Dataset records below:
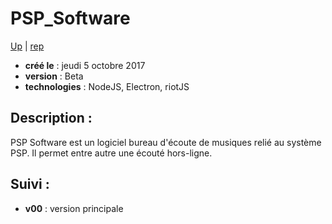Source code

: 
PSP_Software
=====================

[Up](../readme.md) | [rep](.)

- **créé le** : jeudi 5 octobre 2017
- **version** : Beta
- **technologies** : NodeJS, Electron, riotJS


Description :
-------------

PSP Software est un logiciel bureau d'écoute de musiques relié au système PSP. Il permet entre autre une écouté hors-ligne.

Suivi :
------

- **v00** : version principale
End of Dataset records.
# Description of the task
The span to print begins at the line containing "- **version** : Beta" and ends at the final line of the entries; print it exactly and print nothing else.

# Solution
- **version** : Beta
- **technologies** : NodeJS, Electron, riotJS


Description :
-------------

PSP Software est un logiciel bureau d'écoute de musiques relié au système PSP. Il permet entre autre une écouté hors-ligne.

Suivi :
------

- **v00** : version principale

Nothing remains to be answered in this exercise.